The fee schedules list the payment by electrode, so you will lose quite a bit of revenue if you only bill for 1.

Also, programming and analysis is needed in the trial units, so you should bill the 95972. It is payable with trial implantations.

And the fluoro code for 63650 is 77002, not 77003. Even though it is bundled, I believe you should report it.

Thanks,

Melanie
 
I talked to Medtronics Reimbursement and they use to have 77002 as applicable codes on the PDF for SCS procedures. They found out this was the not the correct code. Then they switched it to 76000. Then they no longer listed any fluoro code. When I called I asked them why they removed the fluoro codes. They said that they received information from NASS North America Spine Society that fluoro is inherent to SCS procedures and should not be listed separately. The only time I would suggest billing fluoro is if the physician would take the patient into the fluoro suite to look at the leads to see if they have migrated and this would post implanation and be billed with 76000. 77002 is for for fluoro used for procedures in areas other than the spine according to CPT Assistant.
 
(These are my opinions and should not be construed as being the final authority. Other opinions may vary.)

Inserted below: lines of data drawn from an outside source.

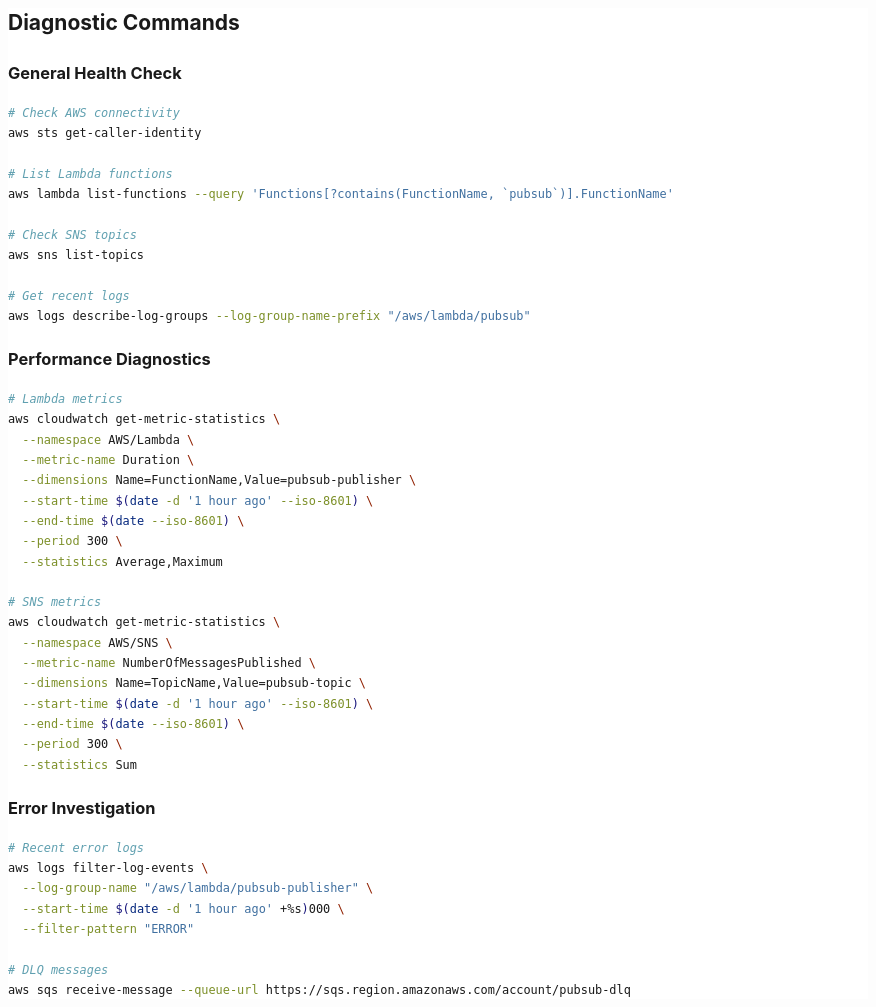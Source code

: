 ## Diagnostic Commands

### General Health Check
```bash
# Check AWS connectivity
aws sts get-caller-identity

# List Lambda functions
aws lambda list-functions --query 'Functions[?contains(FunctionName, `pubsub`)].FunctionName'

# Check SNS topics
aws sns list-topics

# Get recent logs
aws logs describe-log-groups --log-group-name-prefix "/aws/lambda/pubsub"
```

### Performance Diagnostics
```bash
# Lambda metrics
aws cloudwatch get-metric-statistics \
  --namespace AWS/Lambda \
  --metric-name Duration \
  --dimensions Name=FunctionName,Value=pubsub-publisher \
  --start-time $(date -d '1 hour ago' --iso-8601) \
  --end-time $(date --iso-8601) \
  --period 300 \
  --statistics Average,Maximum

# SNS metrics
aws cloudwatch get-metric-statistics \
  --namespace AWS/SNS \
  --metric-name NumberOfMessagesPublished \
  --dimensions Name=TopicName,Value=pubsub-topic \
  --start-time $(date -d '1 hour ago' --iso-8601) \
  --end-time $(date --iso-8601) \
  --period 300 \
  --statistics Sum
```

### Error Investigation
```bash
# Recent error logs
aws logs filter-log-events \
  --log-group-name "/aws/lambda/pubsub-publisher" \
  --start-time $(date -d '1 hour ago' +%s)000 \
  --filter-pattern "ERROR"

# DLQ messages
aws sqs receive-message --queue-url https://sqs.region.amazonaws.com/account/pubsub-dlq
```
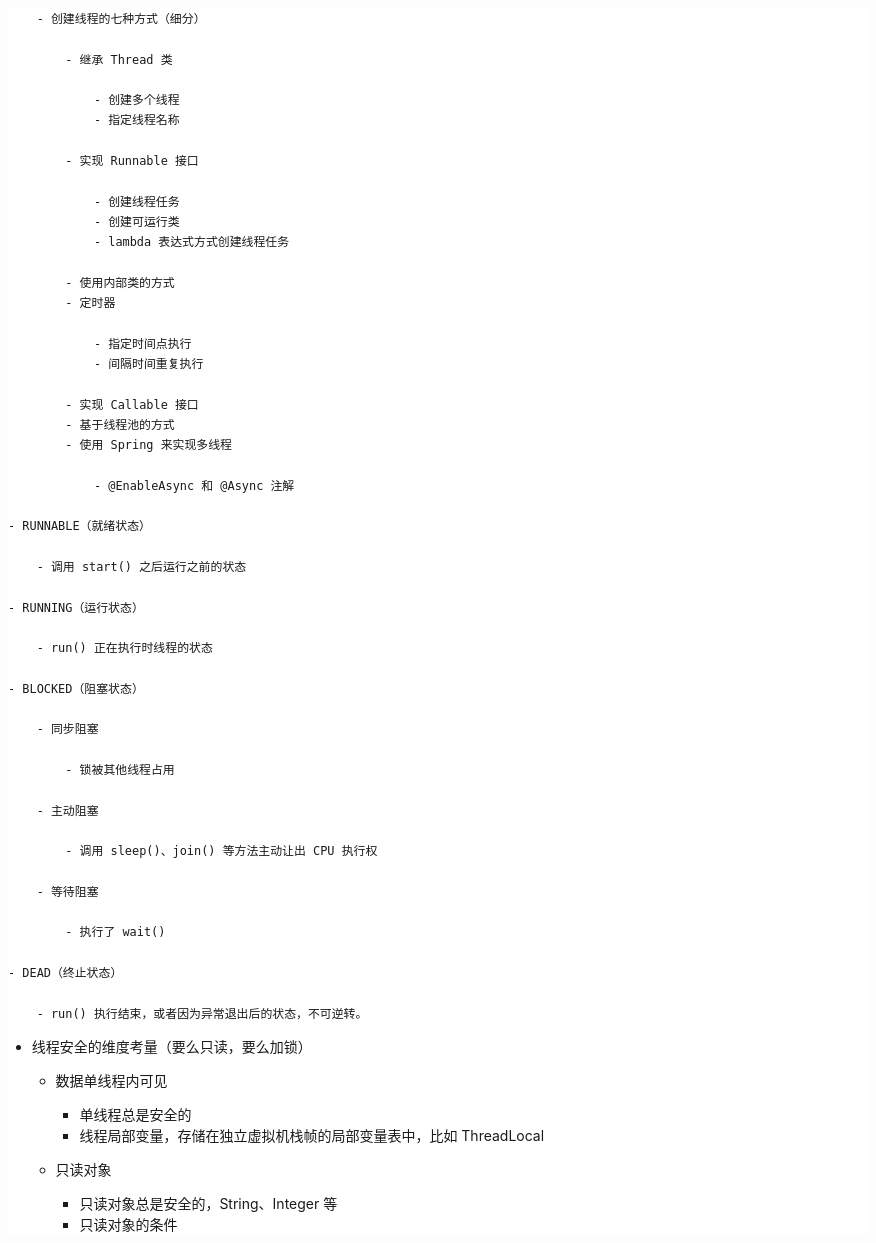 		- 创建线程的七种方式（细分）

			- 继承 Thread 类

				- 创建多个线程
				- 指定线程名称

			- 实现 Runnable 接口

				- 创建线程任务
				- 创建可运行类
				- lambda 表达式方式创建线程任务

			- 使用内部类的方式
			- 定时器

				- 指定时间点执行
				- 间隔时间重复执行

			- 实现 Callable 接口
			- 基于线程池的方式
			- 使用 Spring 来实现多线程

				- @EnableAsync 和 @Async 注解

	- RUNNABLE（就绪状态）

		- 调用 start() 之后运行之前的状态

	- RUNNING（运行状态）

		- run() 正在执行时线程的状态

	- BLOCKED（阻塞状态）

		- 同步阻塞

			- 锁被其他线程占用

		- 主动阻塞

			- 调用 sleep()、join() 等方法主动让出 CPU 执行权

		- 等待阻塞

			- 执行了 wait()

	- DEAD（终止状态）

		- run() 执行结束，或者因为异常退出后的状态，不可逆转。

- 线程安全的维度考量（要么只读，要么加锁）

	- 数据单线程内可见

		- 单线程总是安全的
		- 线程局部变量，存储在独立虚拟机栈帧的局部变量表中，比如 ThreadLocal

	- 只读对象

		- 只读对象总是安全的，String、Integer 等
		- 只读对象的条件
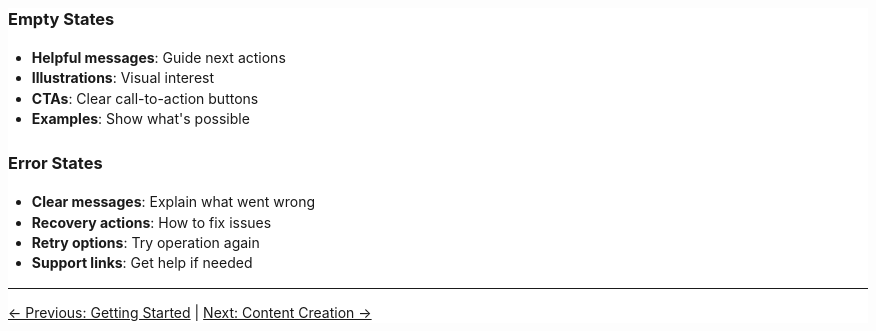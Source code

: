 ### Empty States
- **Helpful messages**: Guide next actions
- **Illustrations**: Visual interest
- **CTAs**: Clear call-to-action buttons
- **Examples**: Show what's possible

### Error States
- **Clear messages**: Explain what went wrong
- **Recovery actions**: How to fix issues
- **Retry options**: Try operation again
- **Support links**: Get help if needed

---

[← Previous: Getting Started](./getting-started.md) | [Next: Content Creation →](./content-creation.md)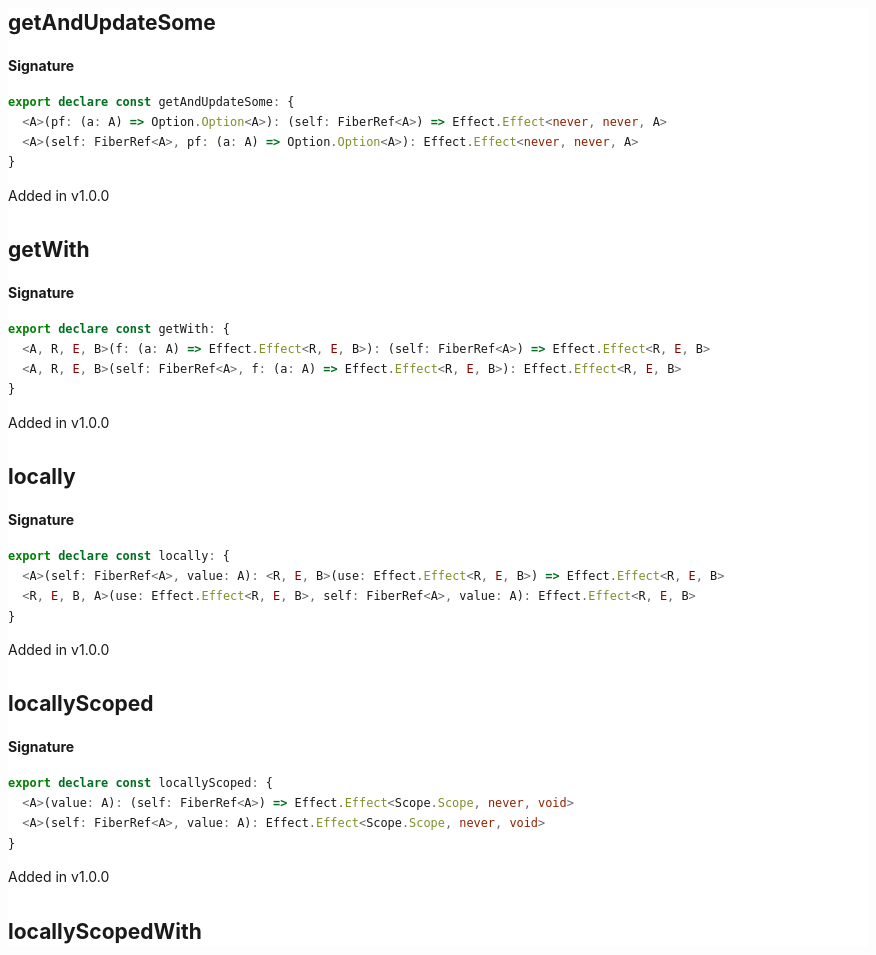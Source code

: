 ## getAndUpdateSome

**Signature**

```ts
export declare const getAndUpdateSome: {
  <A>(pf: (a: A) => Option.Option<A>): (self: FiberRef<A>) => Effect.Effect<never, never, A>
  <A>(self: FiberRef<A>, pf: (a: A) => Option.Option<A>): Effect.Effect<never, never, A>
}
```

Added in v1.0.0

## getWith

**Signature**

```ts
export declare const getWith: {
  <A, R, E, B>(f: (a: A) => Effect.Effect<R, E, B>): (self: FiberRef<A>) => Effect.Effect<R, E, B>
  <A, R, E, B>(self: FiberRef<A>, f: (a: A) => Effect.Effect<R, E, B>): Effect.Effect<R, E, B>
}
```

Added in v1.0.0

## locally

**Signature**

```ts
export declare const locally: {
  <A>(self: FiberRef<A>, value: A): <R, E, B>(use: Effect.Effect<R, E, B>) => Effect.Effect<R, E, B>
  <R, E, B, A>(use: Effect.Effect<R, E, B>, self: FiberRef<A>, value: A): Effect.Effect<R, E, B>
}
```

Added in v1.0.0

## locallyScoped

**Signature**

```ts
export declare const locallyScoped: {
  <A>(value: A): (self: FiberRef<A>) => Effect.Effect<Scope.Scope, never, void>
  <A>(self: FiberRef<A>, value: A): Effect.Effect<Scope.Scope, never, void>
}
```

Added in v1.0.0

## locallyScopedWith
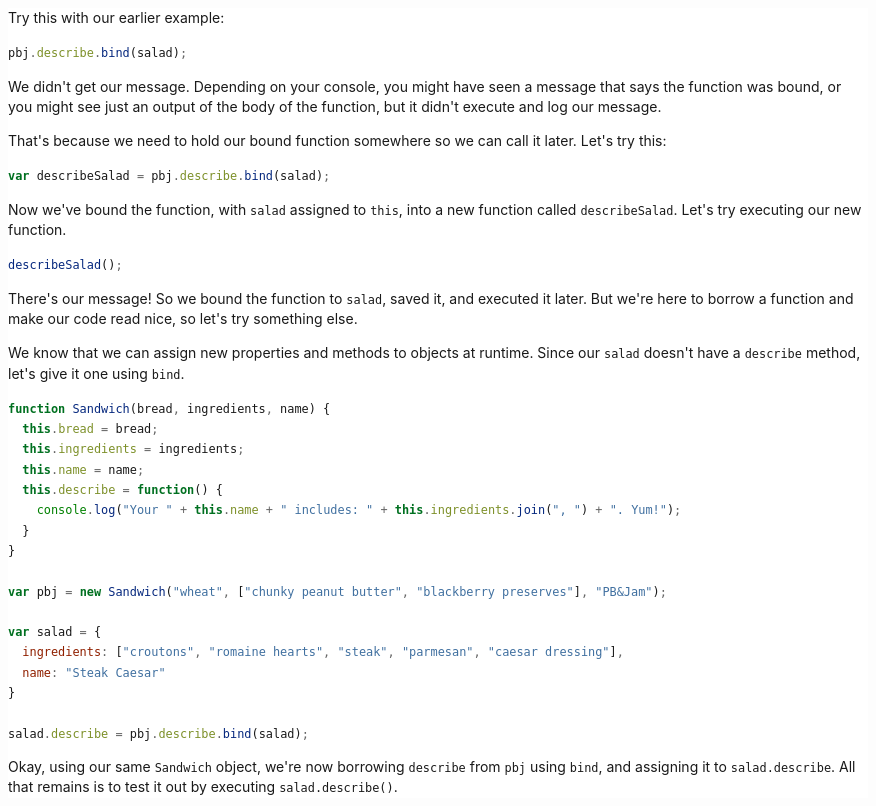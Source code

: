Try this with our earlier example:

```js
pbj.describe.bind(salad);
```

We didn't get our message. Depending on your console, you might have
seen a message that says the function was bound, or you might see just
an output of the body of the function, but it didn't execute and log our
message.

That's because we need to hold our bound function somewhere so we can
call it later. Let's try this:

```js
var describeSalad = pbj.describe.bind(salad);
```

Now we've bound the function, with `salad` assigned to `this`, into a
new function called `describeSalad`. Let's try executing our new
function.

```js
describeSalad();
```

There's our message! So we bound the function to `salad`, saved it, and
executed it later. But we're here to borrow a function and make our code
read nice, so let's try something else.

We know that we can assign new properties and methods to objects at
runtime. Since our `salad` doesn't have a `describe` method, let's give
it one using `bind`.

```js
function Sandwich(bread, ingredients, name) {
  this.bread = bread;
  this.ingredients = ingredients;
  this.name = name;
  this.describe = function() {
    console.log("Your " + this.name + " includes: " + this.ingredients.join(", ") + ". Yum!");
  }
}

var pbj = new Sandwich("wheat", ["chunky peanut butter", "blackberry preserves"], "PB&Jam");

var salad = {
  ingredients: ["croutons", "romaine hearts", "steak", "parmesan", "caesar dressing"],
  name: "Steak Caesar"
}

salad.describe = pbj.describe.bind(salad);
```

Okay, using our same `Sandwich` object, we're now borrowing `describe`
from `pbj` using `bind`, and assigning it to `salad.describe`. All that
remains is to test it out by executing `salad.describe()`.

The way we code 63650 and the reasons behind it:

The initial part of a neurostimulator lead placement procedure (63650) is virually identical to an ESI, so the fluoro code would be the same as for an ESI, which would be 77003. NCCI edits bundle 77003 into 63650, so billing it would make no sense. 77002 does not bundle into 63650, and I assume the reason for that is because 77002 is not the proper fluoro code for the procedure, hence no bundling. 76000 is not a needle localization code and should not be used at all for that purpose. 76000 does bundle into 63650, and I think that is because film could be taken at the end of the procedure to verify final lead placement, and 76000 would be that code. Regardless, 76000 is bundled and should not be billed.

Richard Mann, your pain management coder
rkmcoder@yahoo.com
 
Just clarifing when I said 76000 post implantation. I meant on a separate date of the implantation. Like 3 weeks later the patient comes in and the doctor uses the c arm to check to make sure the leads did not move. Then 76000 could be used.
 
L8680 1 Lead with 8 electrodes

Good Morning,

I am researching the correct way to bill for the L8680 for our pain clinic. The doctor is implanting 1 lead array with 8 electrodes or contact points. I have seen on different threads two different ideas of how to bill for this device. One is that I would bill per electrode in my case would be 8 units and the other is bill per array which would be 1 unit. During my research with website searches appears that this could have been an issue that the manufacturer disputed billing per array and the decision to bill per electrode/contact point was decided. Can anyone verify what is correct currently per electrode or per array? Thanks for any guideance we definitely appreciate :)
 
As mentioned in another post in this thread if you are billing for the supply and the procedure , bill per electrode with the L code to represent total number of electodes. Also bill 63650 for placement and bill per array/lead placed.